§ What to produce:
Every line below that contains the word "section" must be copied.

Dataset entries:
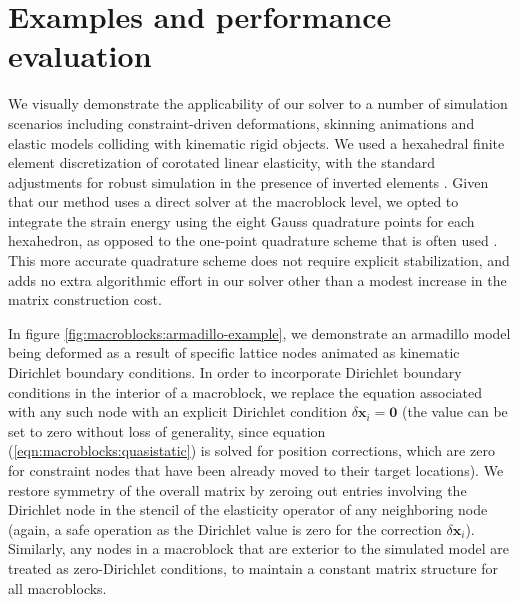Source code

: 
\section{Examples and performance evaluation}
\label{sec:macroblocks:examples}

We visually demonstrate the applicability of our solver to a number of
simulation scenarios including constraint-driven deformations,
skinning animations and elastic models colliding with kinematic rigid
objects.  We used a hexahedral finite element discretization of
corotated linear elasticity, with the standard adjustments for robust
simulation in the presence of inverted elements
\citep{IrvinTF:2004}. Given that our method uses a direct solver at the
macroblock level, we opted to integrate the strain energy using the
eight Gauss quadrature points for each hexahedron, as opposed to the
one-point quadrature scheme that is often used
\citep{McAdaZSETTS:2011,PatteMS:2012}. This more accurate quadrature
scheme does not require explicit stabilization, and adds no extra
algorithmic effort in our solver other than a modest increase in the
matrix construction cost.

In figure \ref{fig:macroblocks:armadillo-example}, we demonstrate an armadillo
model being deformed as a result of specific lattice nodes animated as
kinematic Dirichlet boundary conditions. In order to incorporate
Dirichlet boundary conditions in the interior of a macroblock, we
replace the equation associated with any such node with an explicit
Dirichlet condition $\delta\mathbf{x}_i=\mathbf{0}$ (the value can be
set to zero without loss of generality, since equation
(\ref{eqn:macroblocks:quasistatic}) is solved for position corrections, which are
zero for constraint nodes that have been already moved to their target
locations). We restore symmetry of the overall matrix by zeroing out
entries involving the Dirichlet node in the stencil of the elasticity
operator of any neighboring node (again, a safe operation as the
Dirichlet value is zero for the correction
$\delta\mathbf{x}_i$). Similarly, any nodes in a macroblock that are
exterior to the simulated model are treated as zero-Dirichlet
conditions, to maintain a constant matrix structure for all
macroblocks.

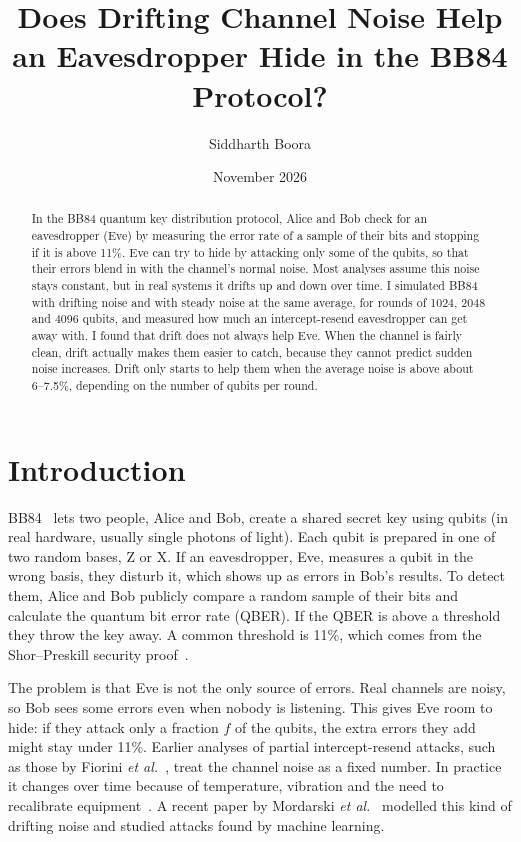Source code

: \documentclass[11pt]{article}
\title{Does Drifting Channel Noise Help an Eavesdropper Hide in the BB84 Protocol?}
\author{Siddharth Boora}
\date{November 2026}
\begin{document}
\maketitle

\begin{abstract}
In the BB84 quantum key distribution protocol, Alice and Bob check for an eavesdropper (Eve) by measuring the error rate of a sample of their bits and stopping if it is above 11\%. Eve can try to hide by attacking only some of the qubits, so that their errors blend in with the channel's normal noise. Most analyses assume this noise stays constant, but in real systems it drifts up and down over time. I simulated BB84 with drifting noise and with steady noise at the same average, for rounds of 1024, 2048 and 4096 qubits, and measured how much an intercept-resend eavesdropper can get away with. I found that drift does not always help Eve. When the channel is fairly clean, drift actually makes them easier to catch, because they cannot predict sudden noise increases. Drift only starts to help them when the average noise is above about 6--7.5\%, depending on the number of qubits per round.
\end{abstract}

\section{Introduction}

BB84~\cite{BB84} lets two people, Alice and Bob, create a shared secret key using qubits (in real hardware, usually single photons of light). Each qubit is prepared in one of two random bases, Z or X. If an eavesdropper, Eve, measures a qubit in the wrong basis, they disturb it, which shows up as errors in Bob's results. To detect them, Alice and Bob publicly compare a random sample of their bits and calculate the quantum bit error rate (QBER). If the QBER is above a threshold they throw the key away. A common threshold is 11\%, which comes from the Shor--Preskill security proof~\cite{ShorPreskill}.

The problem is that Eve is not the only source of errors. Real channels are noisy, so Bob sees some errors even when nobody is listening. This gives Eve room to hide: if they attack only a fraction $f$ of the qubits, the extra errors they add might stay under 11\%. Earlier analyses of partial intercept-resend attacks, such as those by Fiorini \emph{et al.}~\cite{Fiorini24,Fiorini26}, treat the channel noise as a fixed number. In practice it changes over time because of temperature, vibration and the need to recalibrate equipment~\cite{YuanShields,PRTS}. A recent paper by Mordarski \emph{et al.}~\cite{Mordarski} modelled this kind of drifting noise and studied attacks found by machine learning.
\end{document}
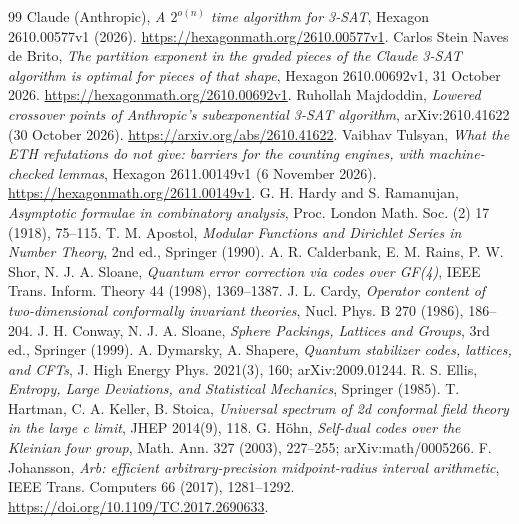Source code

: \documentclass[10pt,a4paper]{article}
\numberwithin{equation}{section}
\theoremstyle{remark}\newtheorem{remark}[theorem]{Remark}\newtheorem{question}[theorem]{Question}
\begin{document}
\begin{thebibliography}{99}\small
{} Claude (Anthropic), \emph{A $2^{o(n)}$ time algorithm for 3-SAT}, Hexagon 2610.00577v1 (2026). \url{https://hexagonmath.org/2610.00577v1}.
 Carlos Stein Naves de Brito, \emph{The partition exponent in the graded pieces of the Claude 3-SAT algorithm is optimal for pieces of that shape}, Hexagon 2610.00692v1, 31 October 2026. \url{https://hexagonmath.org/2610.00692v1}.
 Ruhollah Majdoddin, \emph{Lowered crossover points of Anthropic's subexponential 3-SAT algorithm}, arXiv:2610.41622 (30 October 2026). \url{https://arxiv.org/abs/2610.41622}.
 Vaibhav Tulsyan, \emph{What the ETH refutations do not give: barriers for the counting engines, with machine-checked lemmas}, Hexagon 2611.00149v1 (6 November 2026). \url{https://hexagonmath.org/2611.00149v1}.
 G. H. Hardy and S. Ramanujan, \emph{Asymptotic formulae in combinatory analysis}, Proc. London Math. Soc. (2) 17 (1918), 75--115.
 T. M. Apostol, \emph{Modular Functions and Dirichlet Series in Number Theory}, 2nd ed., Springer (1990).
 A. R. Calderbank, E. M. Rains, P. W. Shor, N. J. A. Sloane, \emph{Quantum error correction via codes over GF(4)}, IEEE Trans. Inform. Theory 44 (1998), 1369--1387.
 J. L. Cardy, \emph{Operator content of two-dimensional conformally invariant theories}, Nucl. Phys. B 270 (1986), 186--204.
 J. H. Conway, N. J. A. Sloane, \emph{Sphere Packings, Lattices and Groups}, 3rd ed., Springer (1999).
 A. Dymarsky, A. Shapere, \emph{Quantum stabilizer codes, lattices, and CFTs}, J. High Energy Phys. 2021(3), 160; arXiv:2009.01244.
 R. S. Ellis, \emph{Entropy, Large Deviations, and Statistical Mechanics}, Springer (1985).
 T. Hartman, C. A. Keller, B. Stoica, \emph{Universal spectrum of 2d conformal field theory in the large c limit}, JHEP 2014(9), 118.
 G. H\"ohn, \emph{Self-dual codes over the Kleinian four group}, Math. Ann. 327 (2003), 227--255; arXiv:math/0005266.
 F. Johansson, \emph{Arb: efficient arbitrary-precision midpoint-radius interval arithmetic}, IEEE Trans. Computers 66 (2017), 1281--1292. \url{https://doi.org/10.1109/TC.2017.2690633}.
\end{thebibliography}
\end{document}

==

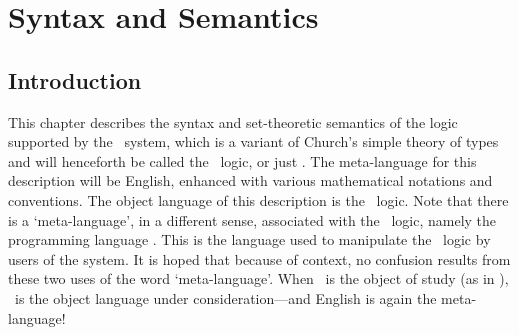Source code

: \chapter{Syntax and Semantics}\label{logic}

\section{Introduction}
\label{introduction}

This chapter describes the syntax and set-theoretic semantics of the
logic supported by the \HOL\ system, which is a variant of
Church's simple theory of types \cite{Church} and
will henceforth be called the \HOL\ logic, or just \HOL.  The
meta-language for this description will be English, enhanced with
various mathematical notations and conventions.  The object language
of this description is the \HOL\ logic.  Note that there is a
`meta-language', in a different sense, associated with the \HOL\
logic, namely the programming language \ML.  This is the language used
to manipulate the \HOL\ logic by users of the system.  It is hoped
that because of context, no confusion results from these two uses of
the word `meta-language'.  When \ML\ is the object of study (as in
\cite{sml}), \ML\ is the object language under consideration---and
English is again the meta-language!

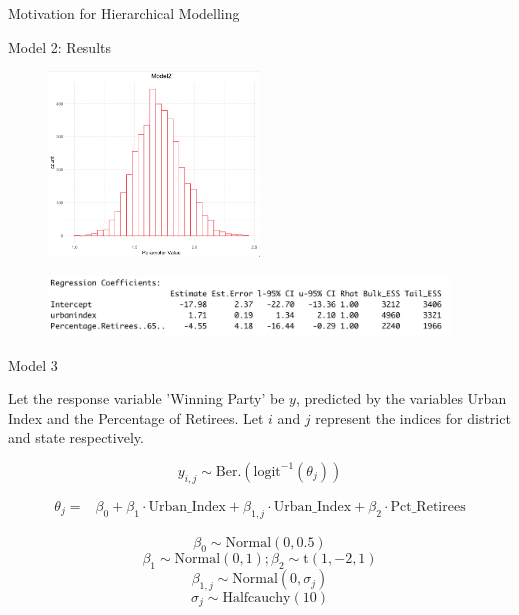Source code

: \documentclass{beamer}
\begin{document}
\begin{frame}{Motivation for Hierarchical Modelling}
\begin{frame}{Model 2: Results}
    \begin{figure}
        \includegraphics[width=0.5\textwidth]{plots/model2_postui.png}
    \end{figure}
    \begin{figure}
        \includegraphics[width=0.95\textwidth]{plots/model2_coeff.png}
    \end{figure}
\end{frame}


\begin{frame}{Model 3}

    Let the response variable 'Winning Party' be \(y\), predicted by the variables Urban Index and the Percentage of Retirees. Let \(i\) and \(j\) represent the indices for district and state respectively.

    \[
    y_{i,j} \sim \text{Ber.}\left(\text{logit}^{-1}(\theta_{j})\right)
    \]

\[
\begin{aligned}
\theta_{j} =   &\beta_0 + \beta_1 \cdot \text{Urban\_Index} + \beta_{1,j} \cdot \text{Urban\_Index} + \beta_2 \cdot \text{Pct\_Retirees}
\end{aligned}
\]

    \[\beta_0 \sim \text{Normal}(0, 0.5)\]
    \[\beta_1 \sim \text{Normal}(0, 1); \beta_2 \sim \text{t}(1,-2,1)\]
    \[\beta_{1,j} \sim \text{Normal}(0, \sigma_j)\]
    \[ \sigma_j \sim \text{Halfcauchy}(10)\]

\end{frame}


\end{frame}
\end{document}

§ Result for this task:
\section{Examples and performance evaluation}
\section{Introduction}
\numberwithin{equation}{section}
\section{Introduction}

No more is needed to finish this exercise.